- Research & Monitoring
- Biological and Ecosystem Science Research
- Discard Mortality and Survival
- Discard survival assessment
Discard survival assessment
The estimation of bycatch and discard mortality removals for each fishery or fishery group requires the estimation of the number and the size composition of the discarded Pacific halibut, categorized by injury or condition; the application of a survival (or a mortality) probability (i.e. discard mortality rate (DMR)) to those fish in each category to derive the mortality by category; and, finally, aggregating this mortality by fishery and period (Leaman and Stewart, 2016). Estimates of numbers, size, and condition are obtained from national observer programs.
Estimation of viability of discarded Pacific halibut has been examined in several historical studies involving captive holding experiments, experimental studies of Pacific halibut physiology and response to stressors, survival studies for other species and gears, development of relative viability estimates from condition and injury assessment combined with tag-recapture studies, and modelling studies involving both empirical and experimental observations.
There have been two historical experiments involving capture of Pacific halibut from commercial-type fishing gear and subsequent holding to estimate mortality. One of these experiments (Peltonen 1969) involved longline capture and used long holding periods, as well as tagging of released fish to estimate long-term survival. The other experiment (Pikitch et al. 1996) involved trawl capture and had larger sample sizes but used much shorter holding periods and did not utilize individual fish condition in predicting mortality. Each study had limitations but contributed to our understanding of discard mortality. In addition to these historical experiments there has been a series of more recent holding experiments examining capture and release mortality, using commercial fishing gear and handling practices. These latter experiments were associated with the Commission’s development of tagging protocols for a coastwide passively integrated transponder (PIT) tagging experiment (Kaimmer and Geernaert, 2002).

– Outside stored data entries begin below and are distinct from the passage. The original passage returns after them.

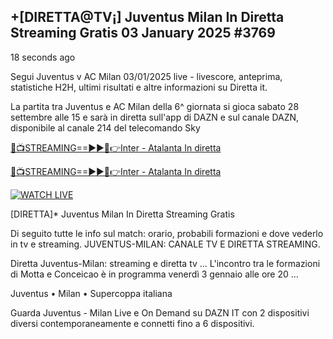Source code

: ## +[DIRETTA@TV¡] Juventus Milan In Diretta Streaming Gratis 03 January 2025 #3769

18 seconds ago

Segui Juventus v AC Milan 03/01/2025 live - livescore, anteprima, statistiche H2H, ultimi risultati e altre informazioni su Diretta it.

La partita tra Juventus e AC Milan della 6^ giornata si gioca sabato 28 settembre alle 15 e sarà in diretta sull'app di DAZN e sul canale DAZN, disponibile al canale 214 del telecomando Sky

[🔴📺STREAMING==►►📲👉Inter - Atalanta In diretta](https://russelviper69.blogspot.com/p/streamespn.html)

[🔴📺STREAMING==►►📲👉Inter - Atalanta In diretta](https://russelviper69.blogspot.com/p/streamespn.html)

[![WATCH LIVE](https://i.imgur.com/dJHk4Zq.gif)](https://russelviper69.blogspot.com/p/streamespn.html)

[DIRETTA]* Juventus Milan In Diretta Streaming Gratis


Di seguito tutte le info sul match: orario, probabili formazioni e dove vederlo in tv e streaming. JUVENTUS-MILAN: CANALE TV E DIRETTA STREAMING.

Diretta Juventus-Milan: streaming e diretta tv ... L'incontro tra le formazioni di Motta e Conceicao è in programma venerdì 3 gennaio alle ore 20 ...

Juventus • Milan • Supercoppa italiana

Guarda Juventus - Milan Live e On Demand su DAZN IT con 2 dispositivi diversi contemporaneamente e connetti fino a 6 dispositivi.
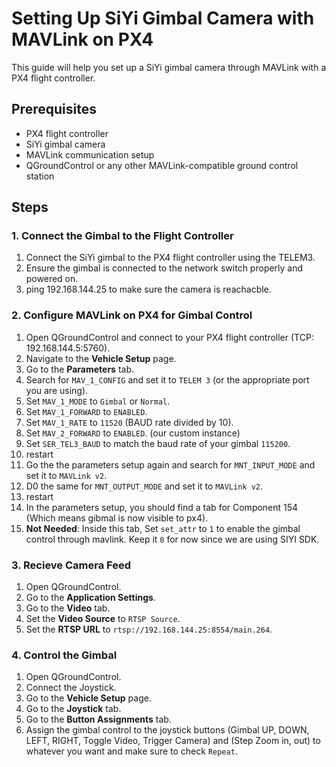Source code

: # Setting Up SiYi Gimbal Camera with MAVLink on PX4

This guide will help you set up a SiYi gimbal camera through MAVLink with a PX4 flight controller.

## Prerequisites

- PX4 flight controller
- SiYi gimbal camera
- MAVLink communication setup
- QGroundControl or any other MAVLink-compatible ground control station

## Steps

### 1. Connect the Gimbal to the Flight Controller

1. Connect the SiYi gimbal to the PX4 flight controller using the TELEM3.
2. Ensure the gimbal is connected to the network switch properly and powered on.
3. ping 192.168.144.25 to make sure the camera is reachacble.

### 2. Configure MAVLink on PX4 for Gimbal Control

1. Open QGroundControl and connect to your PX4 flight controller (TCP: 192.168.144.5:5760).
2. Navigate to the **Vehicle Setup** page.
3. Go to the **Parameters** tab.
4. Search for `MAV_1_CONFIG` and set it to `TELEM 3` (or the appropriate port you are using).
5. Set `MAV_1_MODE` to `Gimbal` or `Normal`.
6. Set `MAV_1_FORWARD` to `ENABLED`.
7. Set `MAV_1_RATE` to `11520` (BAUD rate divided by 10).
8. Set `MAV_2_FORWARD` to `ENABLED`. (our custom instance)
9. Set `SER_TEL3_BAUD` to match the baud rate of your gimbal `115200`.
10. restart
11. Go the the parameters setup again and search for `MNT_INPUT_MODE` and set it to `MAVLink v2`.
12. D0 the same for `MNT_OUTPUT_MODE` and set it to `MAVLink v2`.
13. restart
14. In the parameters setup, you should find a tab for Component 154 (Which means gibmal is now visible to px4).
15. **Not Needed**: Inside this tab, Set `set_attr` to `1` to enable the gimbal control through mavlink. Keep it `0` for now since we are using SIYI SDK.

### 3. Recieve Camera Feed

1. Open QGroundControl.
2. Go to the **Application Settings**.
3. Go to the **Video** tab.
4. Set the **Video Source** to `RTSP Source`.
5. Set the **RTSP URL** to `rtsp://192.168.144.25:8554/main.264`.

### 4. Control the Gimbal

1. Open QGroundControl.
2. Connect the Joystick.
3. Go to the **Vehicle Setup** page.
4. Go to the **Joystick** tab.
5. Go to the **Button Assignments** tab.
6. Assign the gimbal control to the joystick buttons (Gimbal UP, DOWN, LEFT, RIGHT, Toggle Video, Trigger Camera) and (Step Zoom in, out) to whatever you want and make sure to check `Repeat`.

Trawl-induced injuries arise from a variety of sources: compression and bleeding of Pacific halibut in the trawl’s codend associated with the weight of the target species; clogging of the gills with sand or mud as the trawl net is dragged across the sea floor; lacerations from spines or carapaces of species also caught in the net; and, abrasions from debris or the scales of other species (e.g., sharks), duration of the tow, amount of time on deck before being returned to the water, and potentially predation upon return to the water.
Longline and pot capture can result in fewer injuries and, in general, better fish condition at release. However, this is not always the case, especially concerning release from longline gear in cases where careful release methods are not practiced. Longline-capture injuries can occur in the form of torn jaws, cheeks, facial areas, eyes, and gills arising from hook removal; gaff wounds also associated with hook removal, amphipod predation while on the hook; and, potentially predation upon return to the water.
Pot capture injuries are primarily associated with interactions of Pacific halibut with other species in the catch (e.g., lacerations, abrasions from contact with other species or intrusions by sand fleas).
Results from these experiments have been summarized into three condition categories used to categorize Pacific halibut that are discarded in trawl, and pot fisheries; and four categories for longline fisheries (organized as dichotomous keys used by observer programs e.g. AFSC 2015; Appendix 1).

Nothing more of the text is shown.